(Description of the task) Look in the material below for the line holding "作者测试了一个强大的多模态基". Set it down exactly, with each later line up to and including the line holding "Autoencoder , VAE）既可以成为强大的生成模型，又可以成为自然语言的有效表示学习框架。".

(Records for the task)
- Opening Delimiter -

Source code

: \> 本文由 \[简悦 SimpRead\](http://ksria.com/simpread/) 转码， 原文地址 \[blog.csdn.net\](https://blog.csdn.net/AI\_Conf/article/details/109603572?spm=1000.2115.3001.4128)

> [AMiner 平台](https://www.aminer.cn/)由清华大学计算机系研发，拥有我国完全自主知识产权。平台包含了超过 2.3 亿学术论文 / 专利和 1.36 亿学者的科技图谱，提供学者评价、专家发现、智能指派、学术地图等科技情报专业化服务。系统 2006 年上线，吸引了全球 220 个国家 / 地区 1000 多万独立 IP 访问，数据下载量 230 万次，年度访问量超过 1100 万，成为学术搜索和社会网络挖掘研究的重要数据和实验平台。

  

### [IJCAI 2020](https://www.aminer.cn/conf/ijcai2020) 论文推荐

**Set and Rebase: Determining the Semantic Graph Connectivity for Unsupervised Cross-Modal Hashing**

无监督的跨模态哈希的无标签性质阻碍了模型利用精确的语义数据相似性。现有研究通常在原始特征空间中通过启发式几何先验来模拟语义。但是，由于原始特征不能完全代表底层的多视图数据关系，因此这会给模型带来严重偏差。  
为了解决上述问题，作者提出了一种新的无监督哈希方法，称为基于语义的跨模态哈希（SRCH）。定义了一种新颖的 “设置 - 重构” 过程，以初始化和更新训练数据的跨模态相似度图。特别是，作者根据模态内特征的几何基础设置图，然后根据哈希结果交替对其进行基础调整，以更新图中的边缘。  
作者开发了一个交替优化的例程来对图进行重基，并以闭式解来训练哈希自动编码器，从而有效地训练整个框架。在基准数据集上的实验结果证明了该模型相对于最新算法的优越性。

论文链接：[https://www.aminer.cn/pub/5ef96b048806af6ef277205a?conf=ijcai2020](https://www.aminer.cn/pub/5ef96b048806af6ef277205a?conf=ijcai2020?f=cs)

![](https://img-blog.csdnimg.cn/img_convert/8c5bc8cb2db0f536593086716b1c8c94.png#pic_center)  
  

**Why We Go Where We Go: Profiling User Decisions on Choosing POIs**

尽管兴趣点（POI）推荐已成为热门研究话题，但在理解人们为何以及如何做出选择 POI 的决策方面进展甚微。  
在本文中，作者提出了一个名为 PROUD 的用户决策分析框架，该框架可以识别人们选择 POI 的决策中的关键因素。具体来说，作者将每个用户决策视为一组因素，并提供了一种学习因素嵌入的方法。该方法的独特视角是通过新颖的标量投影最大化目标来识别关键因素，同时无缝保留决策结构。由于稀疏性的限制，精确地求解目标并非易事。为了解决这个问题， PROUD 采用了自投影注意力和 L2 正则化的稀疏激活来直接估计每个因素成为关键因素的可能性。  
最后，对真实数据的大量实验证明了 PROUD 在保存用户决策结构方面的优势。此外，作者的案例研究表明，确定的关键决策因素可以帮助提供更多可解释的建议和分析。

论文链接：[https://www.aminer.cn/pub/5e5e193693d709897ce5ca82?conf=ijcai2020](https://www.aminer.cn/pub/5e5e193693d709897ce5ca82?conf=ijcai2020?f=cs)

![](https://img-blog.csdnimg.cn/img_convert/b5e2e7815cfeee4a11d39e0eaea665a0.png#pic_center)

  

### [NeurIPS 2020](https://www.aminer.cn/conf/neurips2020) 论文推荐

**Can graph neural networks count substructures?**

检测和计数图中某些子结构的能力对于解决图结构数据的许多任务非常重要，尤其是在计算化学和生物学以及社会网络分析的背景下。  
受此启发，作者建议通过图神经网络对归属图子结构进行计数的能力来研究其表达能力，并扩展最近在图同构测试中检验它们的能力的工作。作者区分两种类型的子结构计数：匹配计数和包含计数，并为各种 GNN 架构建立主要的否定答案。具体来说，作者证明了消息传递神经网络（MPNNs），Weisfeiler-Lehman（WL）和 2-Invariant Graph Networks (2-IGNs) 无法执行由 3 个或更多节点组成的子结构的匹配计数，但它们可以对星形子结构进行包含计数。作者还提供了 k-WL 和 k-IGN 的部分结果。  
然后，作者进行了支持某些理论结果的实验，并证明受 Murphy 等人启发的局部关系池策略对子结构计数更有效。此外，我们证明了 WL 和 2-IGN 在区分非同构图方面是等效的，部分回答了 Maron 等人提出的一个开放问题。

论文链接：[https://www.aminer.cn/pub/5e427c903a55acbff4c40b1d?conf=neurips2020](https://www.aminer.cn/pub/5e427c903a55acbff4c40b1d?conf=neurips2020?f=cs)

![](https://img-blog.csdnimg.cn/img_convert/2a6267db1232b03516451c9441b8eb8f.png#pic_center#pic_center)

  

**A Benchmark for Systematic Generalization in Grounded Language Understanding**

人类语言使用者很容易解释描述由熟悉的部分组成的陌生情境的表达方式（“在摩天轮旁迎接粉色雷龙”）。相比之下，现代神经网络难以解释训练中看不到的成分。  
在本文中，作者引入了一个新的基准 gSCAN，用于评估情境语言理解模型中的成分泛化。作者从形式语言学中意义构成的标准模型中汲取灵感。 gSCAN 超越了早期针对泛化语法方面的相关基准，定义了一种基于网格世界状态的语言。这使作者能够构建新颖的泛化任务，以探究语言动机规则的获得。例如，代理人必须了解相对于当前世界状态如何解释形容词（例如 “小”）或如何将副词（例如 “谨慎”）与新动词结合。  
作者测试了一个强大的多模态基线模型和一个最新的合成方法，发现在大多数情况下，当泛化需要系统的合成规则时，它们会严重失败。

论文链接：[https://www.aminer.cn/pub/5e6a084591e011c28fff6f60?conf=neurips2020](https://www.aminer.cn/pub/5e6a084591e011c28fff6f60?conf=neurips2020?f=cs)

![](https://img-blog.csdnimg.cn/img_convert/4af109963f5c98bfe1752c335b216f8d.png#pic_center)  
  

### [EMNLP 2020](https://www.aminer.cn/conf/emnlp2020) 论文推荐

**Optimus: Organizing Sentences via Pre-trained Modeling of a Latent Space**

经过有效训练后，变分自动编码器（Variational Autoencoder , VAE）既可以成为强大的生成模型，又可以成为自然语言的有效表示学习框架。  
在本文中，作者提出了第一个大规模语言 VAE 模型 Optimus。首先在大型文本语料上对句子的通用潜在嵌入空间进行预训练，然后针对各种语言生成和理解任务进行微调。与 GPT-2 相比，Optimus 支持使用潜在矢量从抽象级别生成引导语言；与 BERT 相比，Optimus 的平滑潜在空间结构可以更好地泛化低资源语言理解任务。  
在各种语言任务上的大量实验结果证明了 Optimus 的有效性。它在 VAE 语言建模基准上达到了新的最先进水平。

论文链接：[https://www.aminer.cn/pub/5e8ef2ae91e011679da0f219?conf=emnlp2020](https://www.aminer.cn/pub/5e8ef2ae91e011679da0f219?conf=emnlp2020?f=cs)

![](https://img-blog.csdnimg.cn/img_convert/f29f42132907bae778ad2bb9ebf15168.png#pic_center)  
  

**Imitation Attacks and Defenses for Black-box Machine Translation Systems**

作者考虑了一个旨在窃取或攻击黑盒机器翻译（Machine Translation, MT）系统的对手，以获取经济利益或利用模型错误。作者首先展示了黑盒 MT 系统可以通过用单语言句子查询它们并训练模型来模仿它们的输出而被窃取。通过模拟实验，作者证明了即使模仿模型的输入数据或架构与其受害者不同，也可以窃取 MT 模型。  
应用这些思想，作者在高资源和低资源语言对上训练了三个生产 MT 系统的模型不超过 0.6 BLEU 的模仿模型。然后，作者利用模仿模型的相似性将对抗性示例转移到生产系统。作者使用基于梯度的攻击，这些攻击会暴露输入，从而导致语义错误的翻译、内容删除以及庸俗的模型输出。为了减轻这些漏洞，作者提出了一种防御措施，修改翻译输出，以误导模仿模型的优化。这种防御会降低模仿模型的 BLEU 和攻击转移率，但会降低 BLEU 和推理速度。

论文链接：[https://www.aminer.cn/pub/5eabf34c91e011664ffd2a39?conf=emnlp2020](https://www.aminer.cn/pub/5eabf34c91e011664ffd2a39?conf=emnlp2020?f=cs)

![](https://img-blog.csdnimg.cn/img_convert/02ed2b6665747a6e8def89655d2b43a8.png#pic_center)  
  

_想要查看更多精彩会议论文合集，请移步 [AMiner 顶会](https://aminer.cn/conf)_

- Closing Delimiter -

(Your solution)
作者测试了一个强大的多模态基线模型和一个最新的合成方法，发现在大多数情况下，当泛化需要系统的合成规则时，它们会严重失败。

论文链接：[https://www.aminer.cn/pub/5e6a084591e011c28fff6f60?conf=neurips2020](https://www.aminer.cn/pub/5e6a084591e011c28fff6f60?conf=neurips2020?f=cs)

![](https://img-blog.csdnimg.cn/img_convert/4af109963f5c98bfe1752c335b216f8d.png#pic_center)  
  

### [EMNLP 2020](https://www.aminer.cn/conf/emnlp2020) 论文推荐

**Optimus: Organizing Sentences via Pre-trained Modeling of a Latent Space**

经过有效训练后，变分自动编码器（Variational Autoencoder , VAE）既可以成为强大的生成模型，又可以成为自然语言的有效表示学习框架。  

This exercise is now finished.